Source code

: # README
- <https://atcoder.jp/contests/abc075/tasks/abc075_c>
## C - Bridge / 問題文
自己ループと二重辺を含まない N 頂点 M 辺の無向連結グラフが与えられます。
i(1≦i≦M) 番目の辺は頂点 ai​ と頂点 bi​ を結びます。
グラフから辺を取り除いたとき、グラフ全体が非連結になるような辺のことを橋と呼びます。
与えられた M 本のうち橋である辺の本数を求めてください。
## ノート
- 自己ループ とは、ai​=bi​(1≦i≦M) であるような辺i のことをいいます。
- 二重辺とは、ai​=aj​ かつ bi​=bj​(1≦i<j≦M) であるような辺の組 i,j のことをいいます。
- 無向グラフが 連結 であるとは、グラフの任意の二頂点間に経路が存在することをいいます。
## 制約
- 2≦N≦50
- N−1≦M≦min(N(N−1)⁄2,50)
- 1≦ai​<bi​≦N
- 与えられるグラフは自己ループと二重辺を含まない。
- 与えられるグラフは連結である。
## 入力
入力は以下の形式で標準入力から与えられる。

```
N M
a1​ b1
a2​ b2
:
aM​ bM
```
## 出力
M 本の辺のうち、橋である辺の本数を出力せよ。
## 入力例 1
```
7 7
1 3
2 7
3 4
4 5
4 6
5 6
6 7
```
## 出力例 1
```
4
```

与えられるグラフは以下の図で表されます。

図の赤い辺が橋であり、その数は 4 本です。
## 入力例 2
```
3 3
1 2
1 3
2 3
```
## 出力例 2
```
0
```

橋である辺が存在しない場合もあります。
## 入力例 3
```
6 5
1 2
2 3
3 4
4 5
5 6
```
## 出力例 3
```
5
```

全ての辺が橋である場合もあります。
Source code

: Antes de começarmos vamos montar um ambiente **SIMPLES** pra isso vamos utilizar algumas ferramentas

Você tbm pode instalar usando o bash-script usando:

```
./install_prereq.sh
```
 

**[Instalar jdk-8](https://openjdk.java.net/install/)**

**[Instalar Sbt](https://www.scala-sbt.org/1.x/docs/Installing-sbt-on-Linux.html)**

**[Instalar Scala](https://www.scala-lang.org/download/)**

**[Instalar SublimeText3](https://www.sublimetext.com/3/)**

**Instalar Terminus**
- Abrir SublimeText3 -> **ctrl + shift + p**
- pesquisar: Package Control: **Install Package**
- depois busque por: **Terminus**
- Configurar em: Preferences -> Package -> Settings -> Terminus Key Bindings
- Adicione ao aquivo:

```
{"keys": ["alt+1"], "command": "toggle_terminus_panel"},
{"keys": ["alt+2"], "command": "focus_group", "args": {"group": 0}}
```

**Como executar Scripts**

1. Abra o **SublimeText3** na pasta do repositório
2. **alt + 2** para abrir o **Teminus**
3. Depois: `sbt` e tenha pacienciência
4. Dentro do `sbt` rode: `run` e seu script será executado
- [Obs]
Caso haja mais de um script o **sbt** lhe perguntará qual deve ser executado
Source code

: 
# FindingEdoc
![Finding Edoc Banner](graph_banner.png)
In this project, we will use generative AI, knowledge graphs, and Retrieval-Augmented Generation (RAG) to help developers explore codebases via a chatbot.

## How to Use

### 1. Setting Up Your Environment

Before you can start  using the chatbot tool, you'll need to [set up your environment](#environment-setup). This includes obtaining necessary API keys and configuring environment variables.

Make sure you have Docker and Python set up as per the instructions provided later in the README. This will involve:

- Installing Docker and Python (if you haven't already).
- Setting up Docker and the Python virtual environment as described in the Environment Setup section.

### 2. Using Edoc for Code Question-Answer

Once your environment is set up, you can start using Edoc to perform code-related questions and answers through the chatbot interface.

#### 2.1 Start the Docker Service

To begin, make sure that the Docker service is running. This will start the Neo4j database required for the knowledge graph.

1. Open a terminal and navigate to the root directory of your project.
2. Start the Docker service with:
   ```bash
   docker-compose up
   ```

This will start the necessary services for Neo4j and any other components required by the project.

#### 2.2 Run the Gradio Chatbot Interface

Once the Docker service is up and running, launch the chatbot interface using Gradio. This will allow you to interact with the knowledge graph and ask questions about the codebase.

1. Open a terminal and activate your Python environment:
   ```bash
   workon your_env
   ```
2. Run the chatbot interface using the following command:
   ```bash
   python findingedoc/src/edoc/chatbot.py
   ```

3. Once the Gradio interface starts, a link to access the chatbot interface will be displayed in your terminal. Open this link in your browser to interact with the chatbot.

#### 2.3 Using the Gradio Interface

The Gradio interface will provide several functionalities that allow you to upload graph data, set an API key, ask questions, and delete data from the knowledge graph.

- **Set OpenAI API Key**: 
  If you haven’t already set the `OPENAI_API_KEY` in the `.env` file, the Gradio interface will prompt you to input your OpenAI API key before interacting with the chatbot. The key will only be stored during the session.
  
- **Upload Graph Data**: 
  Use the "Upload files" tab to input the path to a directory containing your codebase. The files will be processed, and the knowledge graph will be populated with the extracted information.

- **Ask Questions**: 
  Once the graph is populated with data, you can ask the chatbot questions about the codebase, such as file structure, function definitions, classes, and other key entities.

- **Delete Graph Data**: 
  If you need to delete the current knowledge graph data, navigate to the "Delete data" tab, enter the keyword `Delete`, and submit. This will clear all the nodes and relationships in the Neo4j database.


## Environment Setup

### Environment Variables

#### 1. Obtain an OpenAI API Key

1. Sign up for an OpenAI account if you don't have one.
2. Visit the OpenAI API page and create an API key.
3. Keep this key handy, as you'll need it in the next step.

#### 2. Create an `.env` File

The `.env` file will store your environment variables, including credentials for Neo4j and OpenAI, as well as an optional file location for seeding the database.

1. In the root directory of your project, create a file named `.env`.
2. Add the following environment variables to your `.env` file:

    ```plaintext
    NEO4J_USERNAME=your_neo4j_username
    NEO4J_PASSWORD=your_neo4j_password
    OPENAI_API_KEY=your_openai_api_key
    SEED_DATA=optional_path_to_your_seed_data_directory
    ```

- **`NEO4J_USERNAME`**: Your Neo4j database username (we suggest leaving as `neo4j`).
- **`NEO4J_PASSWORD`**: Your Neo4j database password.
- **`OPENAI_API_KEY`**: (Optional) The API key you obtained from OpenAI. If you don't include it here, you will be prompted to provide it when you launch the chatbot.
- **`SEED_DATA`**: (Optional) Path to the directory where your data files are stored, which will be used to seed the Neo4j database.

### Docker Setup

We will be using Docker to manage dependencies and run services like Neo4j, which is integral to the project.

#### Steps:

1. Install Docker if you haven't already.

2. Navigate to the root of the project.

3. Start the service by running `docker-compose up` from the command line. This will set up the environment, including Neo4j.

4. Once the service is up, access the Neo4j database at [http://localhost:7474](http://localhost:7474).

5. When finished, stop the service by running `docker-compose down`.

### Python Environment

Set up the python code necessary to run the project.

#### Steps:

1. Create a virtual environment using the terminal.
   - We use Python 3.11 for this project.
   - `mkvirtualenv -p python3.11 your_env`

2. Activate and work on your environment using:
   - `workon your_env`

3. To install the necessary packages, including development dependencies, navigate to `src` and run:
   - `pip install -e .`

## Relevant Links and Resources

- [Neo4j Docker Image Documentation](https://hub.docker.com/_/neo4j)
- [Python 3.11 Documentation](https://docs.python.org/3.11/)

-*-*-

◆ Task brief: For this exercise, repeat exactly the lines of the data above from the one with "### Environment Variables" down to the one with "1. Install Docker if you haven't already.", both end lines included.

◆ Problem solution:
### Environment Variables

#### 1. Obtain an OpenAI API Key

1. Sign up for an OpenAI account if you don't have one.
2. Visit the OpenAI API page and create an API key.
3. Keep this key handy, as you'll need it in the next step.

#### 2. Create an `.env` File

The `.env` file will store your environment variables, including credentials for Neo4j and OpenAI, as well as an optional file location for seeding the database.

1. In the root directory of your project, create a file named `.env`.
2. Add the following environment variables to your `.env` file:

    ```plaintext
    NEO4J_USERNAME=your_neo4j_username
    NEO4J_PASSWORD=your_neo4j_password
    OPENAI_API_KEY=your_openai_api_key
    SEED_DATA=optional_path_to_your_seed_data_directory
    ```

- **`NEO4J_USERNAME`**: Your Neo4j database username (we suggest leaving as `neo4j`).
- **`NEO4J_PASSWORD`**: Your Neo4j database password.
- **`OPENAI_API_KEY`**: (Optional) The API key you obtained from OpenAI. If you don't include it here, you will be prompted to provide it when you launch the chatbot.
- **`SEED_DATA`**: (Optional) Path to the directory where your data files are stored, which will be used to seed the Neo4j database.

### Docker Setup

We will be using Docker to manage dependencies and run services like Neo4j, which is integral to the project.

#### Steps:

1. Install Docker if you haven't already.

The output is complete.